▸ **Task description**
Filter the entries, keeping every line with the string "thấy".

[Information]

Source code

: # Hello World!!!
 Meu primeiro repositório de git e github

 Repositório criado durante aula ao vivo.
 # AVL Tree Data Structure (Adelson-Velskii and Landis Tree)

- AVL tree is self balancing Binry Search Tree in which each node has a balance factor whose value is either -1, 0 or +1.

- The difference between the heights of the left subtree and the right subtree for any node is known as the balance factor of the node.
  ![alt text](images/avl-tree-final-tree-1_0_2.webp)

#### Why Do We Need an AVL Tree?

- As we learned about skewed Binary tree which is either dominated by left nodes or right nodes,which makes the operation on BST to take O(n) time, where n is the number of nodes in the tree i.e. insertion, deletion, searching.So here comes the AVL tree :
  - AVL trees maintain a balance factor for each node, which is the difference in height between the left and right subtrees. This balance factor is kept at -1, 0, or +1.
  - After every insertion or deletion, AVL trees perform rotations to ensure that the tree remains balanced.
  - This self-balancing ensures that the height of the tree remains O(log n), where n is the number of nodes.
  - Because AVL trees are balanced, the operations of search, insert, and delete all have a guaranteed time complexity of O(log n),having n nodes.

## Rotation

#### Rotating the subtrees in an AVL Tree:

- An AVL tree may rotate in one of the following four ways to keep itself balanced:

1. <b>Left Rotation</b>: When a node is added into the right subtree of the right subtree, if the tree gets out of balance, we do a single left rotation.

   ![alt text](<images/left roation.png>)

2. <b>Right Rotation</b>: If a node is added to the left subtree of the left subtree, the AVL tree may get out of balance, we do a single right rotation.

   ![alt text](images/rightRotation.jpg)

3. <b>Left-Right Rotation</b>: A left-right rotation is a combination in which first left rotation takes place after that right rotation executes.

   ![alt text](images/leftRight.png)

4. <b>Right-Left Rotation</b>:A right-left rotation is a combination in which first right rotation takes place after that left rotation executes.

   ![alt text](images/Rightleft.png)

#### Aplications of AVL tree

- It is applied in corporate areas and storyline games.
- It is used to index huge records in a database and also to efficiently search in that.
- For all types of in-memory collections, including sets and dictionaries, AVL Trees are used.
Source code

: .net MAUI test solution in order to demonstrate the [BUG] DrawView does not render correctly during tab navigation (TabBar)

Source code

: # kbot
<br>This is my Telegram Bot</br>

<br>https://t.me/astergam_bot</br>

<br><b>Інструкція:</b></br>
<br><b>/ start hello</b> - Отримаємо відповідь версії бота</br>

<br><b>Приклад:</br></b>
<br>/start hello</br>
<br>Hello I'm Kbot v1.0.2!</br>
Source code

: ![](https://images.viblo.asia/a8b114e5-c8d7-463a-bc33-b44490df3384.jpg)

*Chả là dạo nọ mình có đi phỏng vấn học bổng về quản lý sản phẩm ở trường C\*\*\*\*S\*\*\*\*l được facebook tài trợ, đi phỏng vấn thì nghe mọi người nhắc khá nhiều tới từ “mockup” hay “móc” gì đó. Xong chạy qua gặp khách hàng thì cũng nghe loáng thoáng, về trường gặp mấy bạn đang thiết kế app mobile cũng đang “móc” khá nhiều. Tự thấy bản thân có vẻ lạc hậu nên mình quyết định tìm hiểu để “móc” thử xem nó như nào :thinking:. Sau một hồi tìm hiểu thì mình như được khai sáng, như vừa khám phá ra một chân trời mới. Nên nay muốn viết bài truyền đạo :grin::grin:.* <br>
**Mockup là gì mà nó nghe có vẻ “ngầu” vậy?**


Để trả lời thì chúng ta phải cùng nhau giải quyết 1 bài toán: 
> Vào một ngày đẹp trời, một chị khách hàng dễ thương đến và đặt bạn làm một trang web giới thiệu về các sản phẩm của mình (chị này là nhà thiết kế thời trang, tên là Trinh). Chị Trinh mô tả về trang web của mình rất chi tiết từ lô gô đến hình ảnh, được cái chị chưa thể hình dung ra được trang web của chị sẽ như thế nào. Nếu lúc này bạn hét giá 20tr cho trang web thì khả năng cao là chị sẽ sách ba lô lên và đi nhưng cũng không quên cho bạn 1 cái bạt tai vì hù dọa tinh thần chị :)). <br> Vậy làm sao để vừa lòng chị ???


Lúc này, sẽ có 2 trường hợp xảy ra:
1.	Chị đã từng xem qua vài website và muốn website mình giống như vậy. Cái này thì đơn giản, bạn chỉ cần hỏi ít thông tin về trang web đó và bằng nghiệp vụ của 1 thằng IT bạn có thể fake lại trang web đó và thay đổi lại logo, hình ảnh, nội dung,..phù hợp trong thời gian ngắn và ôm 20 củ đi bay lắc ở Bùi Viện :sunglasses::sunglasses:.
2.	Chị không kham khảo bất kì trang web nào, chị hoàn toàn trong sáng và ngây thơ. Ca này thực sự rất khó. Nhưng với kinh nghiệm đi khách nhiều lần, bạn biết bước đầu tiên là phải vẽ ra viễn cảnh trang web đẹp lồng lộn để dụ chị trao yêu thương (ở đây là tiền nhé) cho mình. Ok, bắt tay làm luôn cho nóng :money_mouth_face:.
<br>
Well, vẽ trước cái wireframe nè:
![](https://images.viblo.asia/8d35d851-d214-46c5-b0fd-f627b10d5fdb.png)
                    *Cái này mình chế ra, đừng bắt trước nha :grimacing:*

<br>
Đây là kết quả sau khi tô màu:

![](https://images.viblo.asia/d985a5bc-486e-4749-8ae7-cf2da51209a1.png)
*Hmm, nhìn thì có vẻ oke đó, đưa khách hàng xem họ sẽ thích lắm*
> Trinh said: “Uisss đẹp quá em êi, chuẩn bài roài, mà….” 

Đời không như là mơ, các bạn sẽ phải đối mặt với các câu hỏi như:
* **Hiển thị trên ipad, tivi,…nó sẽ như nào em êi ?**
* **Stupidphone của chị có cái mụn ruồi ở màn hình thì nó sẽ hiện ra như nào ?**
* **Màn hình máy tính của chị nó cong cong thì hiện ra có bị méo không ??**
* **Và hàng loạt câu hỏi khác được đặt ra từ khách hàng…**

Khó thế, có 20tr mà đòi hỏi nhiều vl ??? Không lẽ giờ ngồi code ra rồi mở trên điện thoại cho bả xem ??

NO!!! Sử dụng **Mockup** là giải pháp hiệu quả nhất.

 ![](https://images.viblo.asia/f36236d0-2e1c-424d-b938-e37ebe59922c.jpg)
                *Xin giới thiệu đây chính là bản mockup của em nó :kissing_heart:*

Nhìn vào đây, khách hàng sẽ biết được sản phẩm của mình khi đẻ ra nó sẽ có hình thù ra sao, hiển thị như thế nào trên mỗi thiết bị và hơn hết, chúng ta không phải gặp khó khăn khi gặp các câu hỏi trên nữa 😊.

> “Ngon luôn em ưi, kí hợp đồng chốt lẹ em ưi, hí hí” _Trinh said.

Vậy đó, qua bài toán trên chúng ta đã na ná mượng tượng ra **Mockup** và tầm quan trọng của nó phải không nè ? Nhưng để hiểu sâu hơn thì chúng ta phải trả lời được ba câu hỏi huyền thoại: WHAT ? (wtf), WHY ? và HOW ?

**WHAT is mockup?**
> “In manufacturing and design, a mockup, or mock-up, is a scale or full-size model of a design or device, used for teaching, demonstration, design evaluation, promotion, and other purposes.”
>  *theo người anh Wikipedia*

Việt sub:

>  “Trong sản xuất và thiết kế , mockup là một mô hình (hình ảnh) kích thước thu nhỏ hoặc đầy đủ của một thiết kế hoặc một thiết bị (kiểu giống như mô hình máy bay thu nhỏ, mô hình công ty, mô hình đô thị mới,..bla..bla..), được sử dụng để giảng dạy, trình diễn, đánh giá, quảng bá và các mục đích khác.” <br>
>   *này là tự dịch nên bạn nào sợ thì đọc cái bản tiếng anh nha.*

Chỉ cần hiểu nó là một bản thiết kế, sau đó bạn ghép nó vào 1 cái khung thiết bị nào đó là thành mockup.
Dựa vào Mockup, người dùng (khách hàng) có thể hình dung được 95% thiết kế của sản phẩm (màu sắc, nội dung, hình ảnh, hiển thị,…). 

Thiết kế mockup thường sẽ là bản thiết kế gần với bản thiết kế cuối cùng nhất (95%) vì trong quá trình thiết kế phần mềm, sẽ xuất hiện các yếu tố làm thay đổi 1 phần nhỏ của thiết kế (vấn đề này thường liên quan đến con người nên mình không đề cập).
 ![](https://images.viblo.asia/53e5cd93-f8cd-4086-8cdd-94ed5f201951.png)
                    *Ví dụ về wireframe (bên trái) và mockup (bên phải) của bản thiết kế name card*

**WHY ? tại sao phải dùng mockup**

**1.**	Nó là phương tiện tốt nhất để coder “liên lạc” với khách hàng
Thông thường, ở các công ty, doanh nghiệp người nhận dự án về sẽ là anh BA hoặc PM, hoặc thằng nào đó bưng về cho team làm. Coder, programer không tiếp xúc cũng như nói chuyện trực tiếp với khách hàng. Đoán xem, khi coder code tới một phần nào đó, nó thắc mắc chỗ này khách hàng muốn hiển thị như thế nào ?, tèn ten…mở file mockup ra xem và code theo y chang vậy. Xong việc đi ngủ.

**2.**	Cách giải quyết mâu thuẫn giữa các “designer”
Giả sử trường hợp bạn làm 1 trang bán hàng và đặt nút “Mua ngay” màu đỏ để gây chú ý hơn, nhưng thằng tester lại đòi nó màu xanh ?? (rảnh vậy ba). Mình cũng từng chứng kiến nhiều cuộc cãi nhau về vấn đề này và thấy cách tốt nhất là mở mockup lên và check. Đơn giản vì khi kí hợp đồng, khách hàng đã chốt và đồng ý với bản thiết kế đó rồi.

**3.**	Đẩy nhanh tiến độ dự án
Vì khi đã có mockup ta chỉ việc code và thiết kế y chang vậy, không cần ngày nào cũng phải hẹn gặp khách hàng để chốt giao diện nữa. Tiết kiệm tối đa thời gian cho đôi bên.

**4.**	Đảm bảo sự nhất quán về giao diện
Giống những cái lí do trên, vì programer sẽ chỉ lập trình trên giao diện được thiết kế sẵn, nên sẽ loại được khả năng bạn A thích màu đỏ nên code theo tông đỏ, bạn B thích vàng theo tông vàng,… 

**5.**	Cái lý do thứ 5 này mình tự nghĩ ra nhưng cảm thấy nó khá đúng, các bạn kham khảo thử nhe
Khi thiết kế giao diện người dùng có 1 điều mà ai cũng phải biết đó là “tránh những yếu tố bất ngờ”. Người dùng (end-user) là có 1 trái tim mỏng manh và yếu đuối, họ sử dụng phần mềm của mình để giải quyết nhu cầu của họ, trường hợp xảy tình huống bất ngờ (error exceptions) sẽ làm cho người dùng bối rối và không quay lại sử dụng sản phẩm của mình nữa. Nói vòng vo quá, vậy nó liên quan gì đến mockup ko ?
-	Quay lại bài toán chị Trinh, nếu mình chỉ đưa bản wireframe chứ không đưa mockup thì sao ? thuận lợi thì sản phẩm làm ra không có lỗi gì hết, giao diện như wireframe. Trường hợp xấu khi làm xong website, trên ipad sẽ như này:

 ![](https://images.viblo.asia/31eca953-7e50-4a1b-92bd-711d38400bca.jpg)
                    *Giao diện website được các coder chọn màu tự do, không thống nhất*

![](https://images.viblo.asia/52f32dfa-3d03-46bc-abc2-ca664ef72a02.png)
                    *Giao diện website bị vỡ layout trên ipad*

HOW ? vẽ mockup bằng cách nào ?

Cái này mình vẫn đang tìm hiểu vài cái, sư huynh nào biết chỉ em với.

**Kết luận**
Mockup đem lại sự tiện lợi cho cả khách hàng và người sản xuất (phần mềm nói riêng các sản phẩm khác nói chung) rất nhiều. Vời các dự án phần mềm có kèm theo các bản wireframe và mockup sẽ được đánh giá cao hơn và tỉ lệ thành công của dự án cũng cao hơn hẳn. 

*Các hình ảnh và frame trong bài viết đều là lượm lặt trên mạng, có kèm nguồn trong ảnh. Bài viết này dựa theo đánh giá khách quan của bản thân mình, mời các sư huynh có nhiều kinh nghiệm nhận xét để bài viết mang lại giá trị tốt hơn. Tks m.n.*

[/Information]

▸ **Answer to the exercise**
*Chả là dạo nọ mình có đi phỏng vấn học bổng về quản lý sản phẩm ở trường C\*\*\*\*S\*\*\*\*l được facebook tài trợ, đi phỏng vấn thì nghe mọi người nhắc khá nhiều tới từ “mockup” hay “móc” gì đó. Xong chạy qua gặp khách hàng thì cũng nghe loáng thoáng, về trường gặp mấy bạn đang thiết kế app mobile cũng đang “móc” khá nhiều. Tự thấy bản thân có vẻ lạc hậu nên mình quyết định tìm hiểu để “móc” thử xem nó như nào :thinking:. Sau một hồi tìm hiểu thì mình như được khai sáng, như vừa khám phá ra một chân trời mới. Nên nay muốn viết bài truyền đạo :grin::grin:.* <br>
Giả sử trường hợp bạn làm 1 trang bán hàng và đặt nút “Mua ngay” màu đỏ để gây chú ý hơn, nhưng thằng tester lại đòi nó màu xanh ?? (rảnh vậy ba). Mình cũng từng chứng kiến nhiều cuộc cãi nhau về vấn đề này và thấy cách tốt nhất là mở mockup lên và check. Đơn giản vì khi kí hợp đồng, khách hàng đã chốt và đồng ý với bản thiết kế đó rồi.
**5.**	Cái lý do thứ 5 này mình tự nghĩ ra nhưng cảm thấy nó khá đúng, các bạn kham khảo thử nhe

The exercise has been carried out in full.